● **Assigned task**:
From the first line to the last, give the records again exactly.

Top of Information

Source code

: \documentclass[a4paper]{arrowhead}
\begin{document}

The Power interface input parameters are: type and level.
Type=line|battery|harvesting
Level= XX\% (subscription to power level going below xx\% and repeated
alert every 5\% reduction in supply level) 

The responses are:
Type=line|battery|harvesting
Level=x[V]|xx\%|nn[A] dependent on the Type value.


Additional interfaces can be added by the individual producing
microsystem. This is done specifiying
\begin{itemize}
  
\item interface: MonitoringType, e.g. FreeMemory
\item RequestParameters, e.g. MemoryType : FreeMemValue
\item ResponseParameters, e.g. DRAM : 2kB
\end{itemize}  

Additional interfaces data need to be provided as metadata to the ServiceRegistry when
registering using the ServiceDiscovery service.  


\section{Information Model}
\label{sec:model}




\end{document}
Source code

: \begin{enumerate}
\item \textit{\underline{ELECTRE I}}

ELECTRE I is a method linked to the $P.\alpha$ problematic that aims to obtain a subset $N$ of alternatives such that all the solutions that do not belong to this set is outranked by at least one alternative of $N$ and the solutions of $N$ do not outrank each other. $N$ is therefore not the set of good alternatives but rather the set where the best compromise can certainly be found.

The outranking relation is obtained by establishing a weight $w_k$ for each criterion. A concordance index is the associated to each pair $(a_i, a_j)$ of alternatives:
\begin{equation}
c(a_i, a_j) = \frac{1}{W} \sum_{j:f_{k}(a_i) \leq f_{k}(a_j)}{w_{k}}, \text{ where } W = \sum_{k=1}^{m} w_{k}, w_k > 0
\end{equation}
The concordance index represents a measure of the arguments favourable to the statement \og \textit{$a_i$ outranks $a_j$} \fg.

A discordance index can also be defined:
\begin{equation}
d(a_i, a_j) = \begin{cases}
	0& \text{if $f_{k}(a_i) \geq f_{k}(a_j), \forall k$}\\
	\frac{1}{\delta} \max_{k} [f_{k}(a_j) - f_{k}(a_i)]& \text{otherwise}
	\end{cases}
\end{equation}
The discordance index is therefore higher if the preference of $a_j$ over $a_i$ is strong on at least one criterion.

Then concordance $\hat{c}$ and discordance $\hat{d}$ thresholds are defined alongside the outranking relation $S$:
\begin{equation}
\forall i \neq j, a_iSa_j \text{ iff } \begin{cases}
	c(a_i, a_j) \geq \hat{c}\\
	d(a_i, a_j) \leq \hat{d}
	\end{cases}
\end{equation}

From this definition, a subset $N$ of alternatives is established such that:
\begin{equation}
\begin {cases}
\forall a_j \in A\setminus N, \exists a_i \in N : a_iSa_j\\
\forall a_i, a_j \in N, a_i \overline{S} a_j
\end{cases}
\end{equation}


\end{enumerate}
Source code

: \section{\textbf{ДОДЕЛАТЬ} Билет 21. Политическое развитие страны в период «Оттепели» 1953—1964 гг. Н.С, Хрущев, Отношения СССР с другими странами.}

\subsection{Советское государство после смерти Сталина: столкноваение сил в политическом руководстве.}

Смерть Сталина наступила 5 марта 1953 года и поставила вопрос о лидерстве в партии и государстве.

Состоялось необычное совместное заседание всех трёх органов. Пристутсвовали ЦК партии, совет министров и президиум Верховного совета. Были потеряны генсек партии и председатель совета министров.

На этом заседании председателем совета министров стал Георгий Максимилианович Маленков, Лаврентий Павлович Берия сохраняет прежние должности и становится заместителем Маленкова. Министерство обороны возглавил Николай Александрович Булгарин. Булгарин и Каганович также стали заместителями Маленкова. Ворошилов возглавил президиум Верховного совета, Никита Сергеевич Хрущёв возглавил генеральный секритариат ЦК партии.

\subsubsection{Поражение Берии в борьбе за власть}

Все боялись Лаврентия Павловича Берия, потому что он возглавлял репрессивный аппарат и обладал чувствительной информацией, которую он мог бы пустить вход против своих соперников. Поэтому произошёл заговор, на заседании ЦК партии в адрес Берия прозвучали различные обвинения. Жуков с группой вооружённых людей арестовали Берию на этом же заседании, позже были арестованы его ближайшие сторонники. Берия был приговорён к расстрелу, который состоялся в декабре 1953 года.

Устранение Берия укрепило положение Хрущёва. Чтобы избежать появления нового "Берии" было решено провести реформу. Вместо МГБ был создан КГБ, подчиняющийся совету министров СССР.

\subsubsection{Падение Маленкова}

Bottom of Information

● **Exercise response**:
Source code

: \documentclass[a4paper]{arrowhead}
\begin{document}

The Power interface input parameters are: type and level.
Type=line|battery|harvesting
Level= XX\% (subscription to power level going below xx\% and repeated
alert every 5\% reduction in supply level) 

The responses are:
Type=line|battery|harvesting
Level=x[V]|xx\%|nn[A] dependent on the Type value.


Additional interfaces can be added by the individual producing
microsystem. This is done specifiying
\begin{itemize}
  
\item interface: MonitoringType, e.g. FreeMemory
\item RequestParameters, e.g. MemoryType : FreeMemValue
\item ResponseParameters, e.g. DRAM : 2kB
\end{itemize}  

Additional interfaces data need to be provided as metadata to the ServiceRegistry when
registering using the ServiceDiscovery service.  


\section{Information Model}
\label{sec:model}




\end{document}
Source code

: \begin{enumerate}
\item \textit{\underline{ELECTRE I}}

ELECTRE I is a method linked to the $P.\alpha$ problematic that aims to obtain a subset $N$ of alternatives such that all the solutions that do not belong to this set is outranked by at least one alternative of $N$ and the solutions of $N$ do not outrank each other. $N$ is therefore not the set of good alternatives but rather the set where the best compromise can certainly be found.

The outranking relation is obtained by establishing a weight $w_k$ for each criterion. A concordance index is the associated to each pair $(a_i, a_j)$ of alternatives:
\begin{equation}
c(a_i, a_j) = \frac{1}{W} \sum_{j:f_{k}(a_i) \leq f_{k}(a_j)}{w_{k}}, \text{ where } W = \sum_{k=1}^{m} w_{k}, w_k > 0
\end{equation}
The concordance index represents a measure of the arguments favourable to the statement \og \textit{$a_i$ outranks $a_j$} \fg.

A discordance index can also be defined:
\begin{equation}
d(a_i, a_j) = \begin{cases}
	0& \text{if $f_{k}(a_i) \geq f_{k}(a_j), \forall k$}\\
	\frac{1}{\delta} \max_{k} [f_{k}(a_j) - f_{k}(a_i)]& \text{otherwise}
	\end{cases}
\end{equation}
The discordance index is therefore higher if the preference of $a_j$ over $a_i$ is strong on at least one criterion.

Then concordance $\hat{c}$ and discordance $\hat{d}$ thresholds are defined alongside the outranking relation $S$:
\begin{equation}
\forall i \neq j, a_iSa_j \text{ iff } \begin{cases}
	c(a_i, a_j) \geq \hat{c}\\
	d(a_i, a_j) \leq \hat{d}
	\end{cases}
\end{equation}

From this definition, a subset $N$ of alternatives is established such that:
\begin{equation}
\begin {cases}
\forall a_j \in A\setminus N, \exists a_i \in N : a_iSa_j\\
\forall a_i, a_j \in N, a_i \overline{S} a_j
\end{cases}
\end{equation}


\end{enumerate}
Source code

: \section{\textbf{ДОДЕЛАТЬ} Билет 21. Политическое развитие страны в период «Оттепели» 1953—1964 гг. Н.С, Хрущев, Отношения СССР с другими странами.}

\subsection{Советское государство после смерти Сталина: столкноваение сил в политическом руководстве.}

Смерть Сталина наступила 5 марта 1953 года и поставила вопрос о лидерстве в партии и государстве.

Состоялось необычное совместное заседание всех трёх органов. Пристутсвовали ЦК партии, совет министров и президиум Верховного совета. Были потеряны генсек партии и председатель совета министров.

На этом заседании председателем совета министров стал Георгий Максимилианович Маленков, Лаврентий Павлович Берия сохраняет прежние должности и становится заместителем Маленкова. Министерство обороны возглавил Николай Александрович Булгарин. Булгарин и Каганович также стали заместителями Маленкова. Ворошилов возглавил президиум Верховного совета, Никита Сергеевич Хрущёв возглавил генеральный секритариат ЦК партии.

\subsubsection{Поражение Берии в борьбе за власть}

Все боялись Лаврентия Павловича Берия, потому что он возглавлял репрессивный аппарат и обладал чувствительной информацией, которую он мог бы пустить вход против своих соперников. Поэтому произошёл заговор, на заседании ЦК партии в адрес Берия прозвучали различные обвинения. Жуков с группой вооружённых людей арестовали Берию на этом же заседании, позже были арестованы его ближайшие сторонники. Берия был приговорён к расстрелу, который состоялся в декабре 1953 года.

Устранение Берия укрепило положение Хрущёва. Чтобы избежать появления нового "Берии" было решено провести реформу. Вместо МГБ был создан КГБ, подчиняющийся совету министров СССР.

\subsubsection{Падение Маленкова}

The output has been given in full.